Begin at the line bearing "updates back to the database.". Transcribe it and all subsequent lines of the material below exactly, and nothing more.

▶ Task inputs
--*--
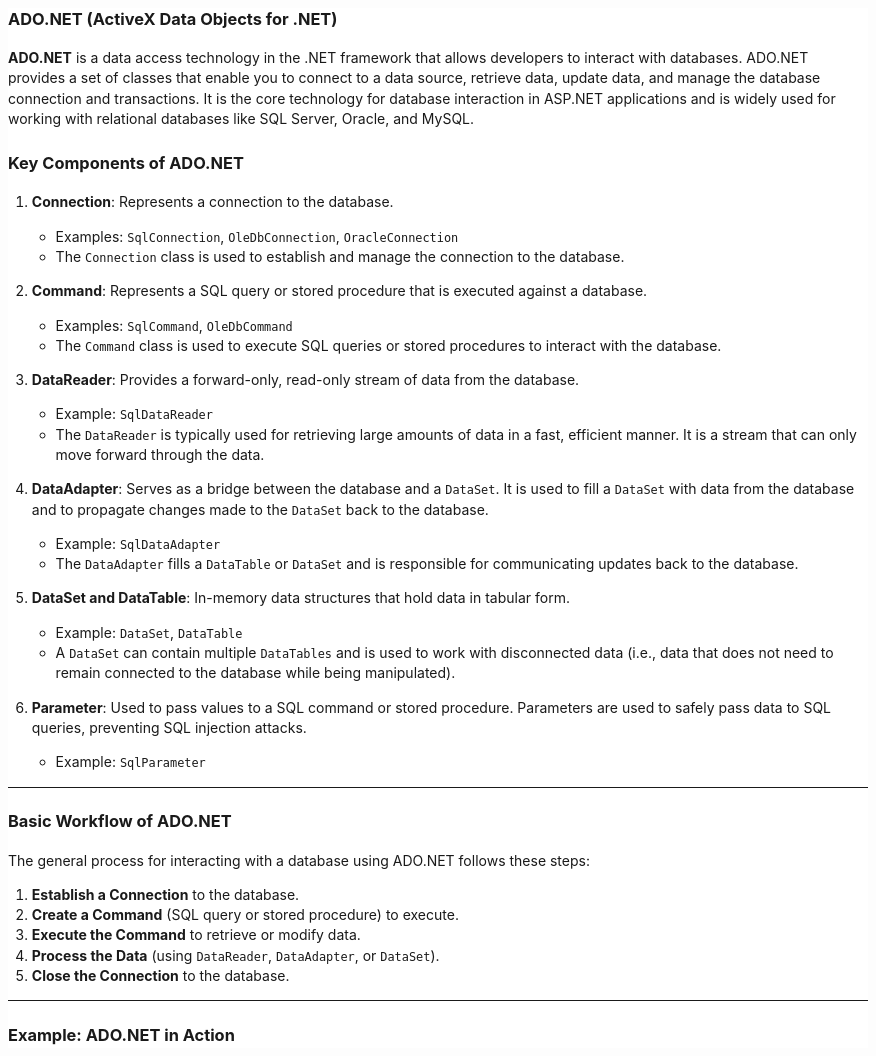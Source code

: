 ### ADO.NET (ActiveX Data Objects for .NET)

**ADO.NET** is a data access technology in the .NET framework that allows developers to interact with databases. ADO.NET provides a set of classes that enable you to connect to a data source, retrieve data, update data, and manage the database connection and transactions. It is the core technology for database interaction in ASP.NET applications and is widely used for working with relational databases like SQL Server, Oracle, and MySQL.

### Key Components of ADO.NET

1. **Connection**: Represents a connection to the database.
   - Examples: `SqlConnection`, `OleDbConnection`, `OracleConnection`
   - The `Connection` class is used to establish and manage the connection to the database.

2. **Command**: Represents a SQL query or stored procedure that is executed against a database.
   - Examples: `SqlCommand`, `OleDbCommand`
   - The `Command` class is used to execute SQL queries or stored procedures to interact with the database.

3. **DataReader**: Provides a forward-only, read-only stream of data from the database.
   - Example: `SqlDataReader`
   - The `DataReader` is typically used for retrieving large amounts of data in a fast, efficient manner. It is a stream that can only move forward through the data.

4. **DataAdapter**: Serves as a bridge between the database and a `DataSet`. It is used to fill a `DataSet` with data from the database and to propagate changes made to the `DataSet` back to the database.
   - Example: `SqlDataAdapter`
   - The `DataAdapter` fills a `DataTable` or `DataSet` and is responsible for communicating updates back to the database.

5. **DataSet and DataTable**: In-memory data structures that hold data in tabular form.
   - Example: `DataSet`, `DataTable`
   - A `DataSet` can contain multiple `DataTables` and is used to work with disconnected data (i.e., data that does not need to remain connected to the database while being manipulated).

6. **Parameter**: Used to pass values to a SQL command or stored procedure. Parameters are used to safely pass data to SQL queries, preventing SQL injection attacks.
   - Example: `SqlParameter`

---

### Basic Workflow of ADO.NET

The general process for interacting with a database using ADO.NET follows these steps:

1. **Establish a Connection** to the database.
2. **Create a Command** (SQL query or stored procedure) to execute.
3. **Execute the Command** to retrieve or modify data.
4. **Process the Data** (using `DataReader`, `DataAdapter`, or `DataSet`).
5. **Close the Connection** to the database.

---

### Example: ADO.NET in Action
--*--
▶ Result of the exercise
   - The `DataAdapter` fills a `DataTable` or `DataSet` and is responsible for communicating updates back to the database.

5. **DataSet and DataTable**: In-memory data structures that hold data in tabular form.
   - Example: `DataSet`, `DataTable`
   - A `DataSet` can contain multiple `DataTables` and is used to work with disconnected data (i.e., data that does not need to remain connected to the database while being manipulated).

6. **Parameter**: Used to pass values to a SQL command or stored procedure. Parameters are used to safely pass data to SQL queries, preventing SQL injection attacks.
   - Example: `SqlParameter`

---

### Basic Workflow of ADO.NET

The general process for interacting with a database using ADO.NET follows these steps:

1. **Establish a Connection** to the database.
2. **Create a Command** (SQL query or stored procedure) to execute.
3. **Execute the Command** to retrieve or modify data.
4. **Process the Data** (using `DataReader`, `DataAdapter`, or `DataSet`).
5. **Close the Connection** to the database.

---

### Example: ADO.NET in Action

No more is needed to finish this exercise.